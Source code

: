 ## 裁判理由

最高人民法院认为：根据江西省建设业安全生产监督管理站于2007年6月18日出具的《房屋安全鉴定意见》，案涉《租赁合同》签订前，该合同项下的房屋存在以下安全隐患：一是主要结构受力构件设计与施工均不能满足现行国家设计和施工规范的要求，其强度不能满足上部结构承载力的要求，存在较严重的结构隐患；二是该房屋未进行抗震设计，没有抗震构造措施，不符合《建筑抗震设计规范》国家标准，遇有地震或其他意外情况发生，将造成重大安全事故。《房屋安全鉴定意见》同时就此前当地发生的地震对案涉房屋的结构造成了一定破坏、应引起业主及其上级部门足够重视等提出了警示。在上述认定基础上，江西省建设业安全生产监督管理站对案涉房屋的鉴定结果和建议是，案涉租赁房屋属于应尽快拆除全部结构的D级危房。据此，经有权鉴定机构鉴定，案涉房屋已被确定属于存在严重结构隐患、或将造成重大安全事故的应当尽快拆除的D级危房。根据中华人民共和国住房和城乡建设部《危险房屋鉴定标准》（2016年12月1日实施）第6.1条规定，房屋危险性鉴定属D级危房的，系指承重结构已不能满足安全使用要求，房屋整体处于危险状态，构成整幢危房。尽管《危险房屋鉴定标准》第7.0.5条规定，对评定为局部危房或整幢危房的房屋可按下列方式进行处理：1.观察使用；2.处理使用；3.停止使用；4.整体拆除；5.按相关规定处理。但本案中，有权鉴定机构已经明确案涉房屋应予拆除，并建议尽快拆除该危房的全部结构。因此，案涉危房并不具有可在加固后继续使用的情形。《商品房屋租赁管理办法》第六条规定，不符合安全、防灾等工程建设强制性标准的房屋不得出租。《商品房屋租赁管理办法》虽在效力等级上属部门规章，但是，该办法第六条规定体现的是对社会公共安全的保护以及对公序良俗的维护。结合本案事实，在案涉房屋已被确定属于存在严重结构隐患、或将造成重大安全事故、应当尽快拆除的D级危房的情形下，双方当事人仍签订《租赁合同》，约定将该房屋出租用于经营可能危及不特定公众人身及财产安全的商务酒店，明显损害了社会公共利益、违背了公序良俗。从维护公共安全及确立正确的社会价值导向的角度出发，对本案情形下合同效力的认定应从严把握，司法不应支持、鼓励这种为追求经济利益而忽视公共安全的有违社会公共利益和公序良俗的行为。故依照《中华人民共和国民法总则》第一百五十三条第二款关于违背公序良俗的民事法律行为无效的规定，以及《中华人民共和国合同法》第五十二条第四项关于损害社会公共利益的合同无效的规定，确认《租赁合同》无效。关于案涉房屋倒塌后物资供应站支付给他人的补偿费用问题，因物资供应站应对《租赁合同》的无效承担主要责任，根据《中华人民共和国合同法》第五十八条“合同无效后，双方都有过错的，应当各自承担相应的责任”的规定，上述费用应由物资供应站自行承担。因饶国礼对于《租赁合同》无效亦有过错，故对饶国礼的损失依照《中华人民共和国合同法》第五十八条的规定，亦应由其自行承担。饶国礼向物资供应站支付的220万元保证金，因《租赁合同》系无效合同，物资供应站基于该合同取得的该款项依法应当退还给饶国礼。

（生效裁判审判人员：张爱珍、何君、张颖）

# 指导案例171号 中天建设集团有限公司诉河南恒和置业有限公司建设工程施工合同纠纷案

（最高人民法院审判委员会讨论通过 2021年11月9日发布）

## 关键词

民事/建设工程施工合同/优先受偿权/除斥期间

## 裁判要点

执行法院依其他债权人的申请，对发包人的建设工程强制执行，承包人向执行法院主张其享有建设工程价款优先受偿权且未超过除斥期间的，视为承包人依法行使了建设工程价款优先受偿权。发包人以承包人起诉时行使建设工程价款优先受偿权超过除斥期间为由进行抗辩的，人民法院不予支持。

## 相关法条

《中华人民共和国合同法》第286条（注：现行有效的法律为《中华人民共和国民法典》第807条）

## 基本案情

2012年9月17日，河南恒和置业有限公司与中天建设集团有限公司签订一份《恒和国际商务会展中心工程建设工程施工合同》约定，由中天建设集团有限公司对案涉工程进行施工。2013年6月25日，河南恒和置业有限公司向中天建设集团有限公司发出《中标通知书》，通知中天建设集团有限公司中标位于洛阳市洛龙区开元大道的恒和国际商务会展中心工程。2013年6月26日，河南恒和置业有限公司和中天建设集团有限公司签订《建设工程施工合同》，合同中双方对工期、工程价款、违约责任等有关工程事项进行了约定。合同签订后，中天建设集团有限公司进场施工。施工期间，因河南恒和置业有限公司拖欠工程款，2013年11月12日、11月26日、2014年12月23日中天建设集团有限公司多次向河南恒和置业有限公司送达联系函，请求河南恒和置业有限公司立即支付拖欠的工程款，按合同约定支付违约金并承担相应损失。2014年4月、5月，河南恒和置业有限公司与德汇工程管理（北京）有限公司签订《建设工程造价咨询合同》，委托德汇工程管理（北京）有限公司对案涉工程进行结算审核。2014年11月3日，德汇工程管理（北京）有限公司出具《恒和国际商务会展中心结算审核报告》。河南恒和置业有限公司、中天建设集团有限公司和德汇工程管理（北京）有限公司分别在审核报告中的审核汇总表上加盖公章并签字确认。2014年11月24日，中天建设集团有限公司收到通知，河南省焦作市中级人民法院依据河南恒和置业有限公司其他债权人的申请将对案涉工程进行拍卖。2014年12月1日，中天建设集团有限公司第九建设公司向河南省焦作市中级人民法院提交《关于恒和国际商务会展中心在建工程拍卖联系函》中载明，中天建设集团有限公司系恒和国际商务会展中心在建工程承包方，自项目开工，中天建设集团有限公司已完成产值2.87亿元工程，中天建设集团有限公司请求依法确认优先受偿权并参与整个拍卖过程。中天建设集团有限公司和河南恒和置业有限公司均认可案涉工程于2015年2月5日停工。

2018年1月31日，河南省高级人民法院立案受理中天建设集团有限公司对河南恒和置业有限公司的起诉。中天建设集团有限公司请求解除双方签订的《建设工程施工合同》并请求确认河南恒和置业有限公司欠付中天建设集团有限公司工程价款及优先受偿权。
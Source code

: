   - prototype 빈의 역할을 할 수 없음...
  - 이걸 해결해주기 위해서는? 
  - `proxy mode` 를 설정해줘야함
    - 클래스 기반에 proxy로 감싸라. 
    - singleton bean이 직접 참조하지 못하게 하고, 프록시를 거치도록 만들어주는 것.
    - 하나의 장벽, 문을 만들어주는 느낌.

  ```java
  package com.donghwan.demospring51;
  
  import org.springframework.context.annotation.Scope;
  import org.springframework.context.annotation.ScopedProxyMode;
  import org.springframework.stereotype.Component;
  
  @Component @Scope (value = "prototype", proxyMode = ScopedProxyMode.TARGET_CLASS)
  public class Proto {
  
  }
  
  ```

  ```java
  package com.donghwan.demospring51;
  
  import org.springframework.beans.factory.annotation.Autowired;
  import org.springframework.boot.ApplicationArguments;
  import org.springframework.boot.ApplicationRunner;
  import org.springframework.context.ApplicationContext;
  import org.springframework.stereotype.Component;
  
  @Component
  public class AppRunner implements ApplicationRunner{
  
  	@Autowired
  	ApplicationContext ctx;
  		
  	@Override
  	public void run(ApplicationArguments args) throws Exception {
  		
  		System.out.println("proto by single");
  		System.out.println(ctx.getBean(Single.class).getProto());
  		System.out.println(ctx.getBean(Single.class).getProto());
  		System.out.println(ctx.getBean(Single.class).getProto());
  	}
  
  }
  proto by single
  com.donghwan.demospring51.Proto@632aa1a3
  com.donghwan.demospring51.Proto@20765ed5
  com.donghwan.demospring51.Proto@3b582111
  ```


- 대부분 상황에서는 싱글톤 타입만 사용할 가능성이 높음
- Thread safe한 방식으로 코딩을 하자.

Your goal: All lines of the records above with the word "ScopedProxyMode" in them are to be copied.

Your solution:
  import org.springframework.context.annotation.ScopedProxyMode;
  @Component @Scope (value = "prototype", proxyMode = ScopedProxyMode.TARGET_CLASS)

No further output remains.